Saved entries

—————

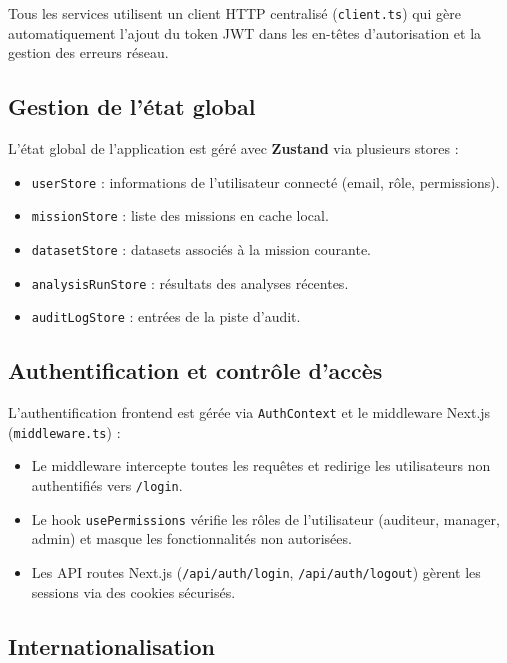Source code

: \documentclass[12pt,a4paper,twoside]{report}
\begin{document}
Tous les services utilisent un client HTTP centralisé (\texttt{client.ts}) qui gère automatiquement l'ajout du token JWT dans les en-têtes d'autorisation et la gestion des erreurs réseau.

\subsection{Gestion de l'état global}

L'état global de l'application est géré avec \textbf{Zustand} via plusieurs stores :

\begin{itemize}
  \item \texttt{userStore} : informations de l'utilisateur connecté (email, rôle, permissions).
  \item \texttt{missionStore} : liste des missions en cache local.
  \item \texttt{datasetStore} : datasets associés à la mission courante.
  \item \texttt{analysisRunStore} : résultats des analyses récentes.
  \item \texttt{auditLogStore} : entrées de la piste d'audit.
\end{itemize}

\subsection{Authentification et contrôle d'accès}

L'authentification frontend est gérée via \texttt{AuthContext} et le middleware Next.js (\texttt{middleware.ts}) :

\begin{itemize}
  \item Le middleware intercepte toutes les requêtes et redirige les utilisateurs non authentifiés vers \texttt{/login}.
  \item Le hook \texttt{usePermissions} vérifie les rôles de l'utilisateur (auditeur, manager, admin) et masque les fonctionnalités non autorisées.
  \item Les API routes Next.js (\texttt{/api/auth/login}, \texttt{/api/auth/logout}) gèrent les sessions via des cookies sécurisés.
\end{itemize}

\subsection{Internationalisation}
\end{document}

—————

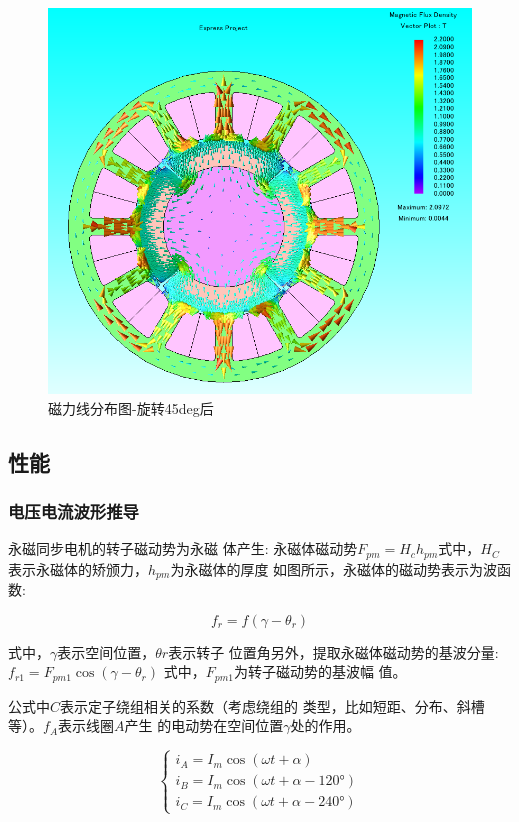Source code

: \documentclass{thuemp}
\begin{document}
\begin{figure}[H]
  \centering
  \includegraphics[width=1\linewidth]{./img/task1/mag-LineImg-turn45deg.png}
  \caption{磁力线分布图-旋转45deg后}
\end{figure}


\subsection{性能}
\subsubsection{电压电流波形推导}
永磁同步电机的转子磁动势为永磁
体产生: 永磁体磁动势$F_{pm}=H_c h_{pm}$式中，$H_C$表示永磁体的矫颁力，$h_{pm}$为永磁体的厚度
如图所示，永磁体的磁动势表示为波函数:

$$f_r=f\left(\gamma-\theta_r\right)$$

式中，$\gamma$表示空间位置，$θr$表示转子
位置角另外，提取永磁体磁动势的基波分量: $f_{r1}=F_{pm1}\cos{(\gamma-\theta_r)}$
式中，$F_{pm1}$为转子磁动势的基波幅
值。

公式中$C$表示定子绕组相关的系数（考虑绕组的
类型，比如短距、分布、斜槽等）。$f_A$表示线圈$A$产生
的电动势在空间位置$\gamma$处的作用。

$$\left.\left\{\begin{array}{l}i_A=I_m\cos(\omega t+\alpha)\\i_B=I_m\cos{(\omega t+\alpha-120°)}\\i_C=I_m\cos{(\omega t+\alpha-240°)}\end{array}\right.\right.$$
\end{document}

—————

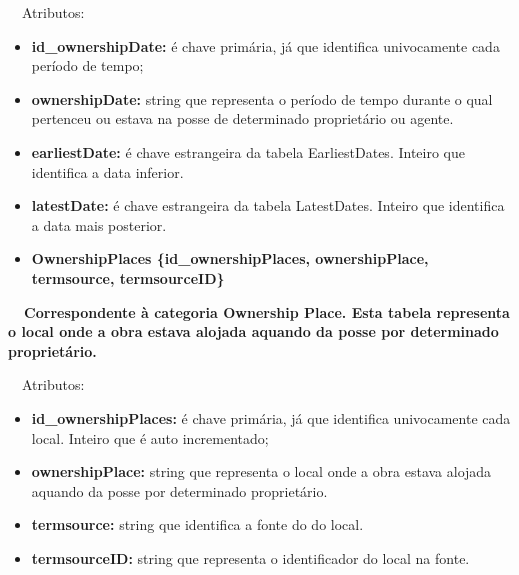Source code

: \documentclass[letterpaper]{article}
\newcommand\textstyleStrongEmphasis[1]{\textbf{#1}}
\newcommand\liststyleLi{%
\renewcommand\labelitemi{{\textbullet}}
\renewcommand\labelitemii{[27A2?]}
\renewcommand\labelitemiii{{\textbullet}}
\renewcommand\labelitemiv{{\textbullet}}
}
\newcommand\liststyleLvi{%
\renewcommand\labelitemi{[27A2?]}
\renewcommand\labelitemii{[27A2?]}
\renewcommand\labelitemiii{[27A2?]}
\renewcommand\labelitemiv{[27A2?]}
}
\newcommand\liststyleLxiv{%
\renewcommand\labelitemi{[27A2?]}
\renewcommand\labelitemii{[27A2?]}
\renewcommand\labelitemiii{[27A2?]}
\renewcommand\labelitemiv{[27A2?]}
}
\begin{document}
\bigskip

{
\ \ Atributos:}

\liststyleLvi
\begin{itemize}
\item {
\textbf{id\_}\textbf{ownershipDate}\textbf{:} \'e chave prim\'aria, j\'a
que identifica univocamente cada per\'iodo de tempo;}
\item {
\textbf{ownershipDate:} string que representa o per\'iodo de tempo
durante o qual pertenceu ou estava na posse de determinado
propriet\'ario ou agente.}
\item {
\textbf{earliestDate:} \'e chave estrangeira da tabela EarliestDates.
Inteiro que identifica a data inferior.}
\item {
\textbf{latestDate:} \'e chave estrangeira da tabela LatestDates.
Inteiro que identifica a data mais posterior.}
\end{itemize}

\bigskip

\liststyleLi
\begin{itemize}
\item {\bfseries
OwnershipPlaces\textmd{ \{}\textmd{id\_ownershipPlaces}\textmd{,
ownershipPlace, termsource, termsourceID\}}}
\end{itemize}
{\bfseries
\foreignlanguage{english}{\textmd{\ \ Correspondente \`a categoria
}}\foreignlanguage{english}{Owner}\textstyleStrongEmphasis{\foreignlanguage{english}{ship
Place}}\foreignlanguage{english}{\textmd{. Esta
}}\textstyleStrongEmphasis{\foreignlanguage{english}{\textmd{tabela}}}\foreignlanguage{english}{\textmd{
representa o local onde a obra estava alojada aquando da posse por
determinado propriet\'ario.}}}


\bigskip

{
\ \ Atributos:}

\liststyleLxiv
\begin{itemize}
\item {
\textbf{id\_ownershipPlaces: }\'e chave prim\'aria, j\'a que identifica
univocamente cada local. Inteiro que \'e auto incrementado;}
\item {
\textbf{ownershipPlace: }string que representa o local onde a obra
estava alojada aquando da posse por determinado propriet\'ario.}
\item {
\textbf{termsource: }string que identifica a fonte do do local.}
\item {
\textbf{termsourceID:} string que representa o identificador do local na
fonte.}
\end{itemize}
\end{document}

—————

__Problem to work on__
Wherever a line in the records contains the word "left", copy that line.

__Result for this exercise__
$$f_r=f\left(\gamma-\theta_r\right)$$
$$\left.\left\{\begin{array}{l}i_A=I_m\cos(\omega t+\alpha)\\i_B=I_m\cos{(\omega t+\alpha-120°)}\\i_C=I_m\cos{(\omega t+\alpha-240°)}\end{array}\right.\right.$$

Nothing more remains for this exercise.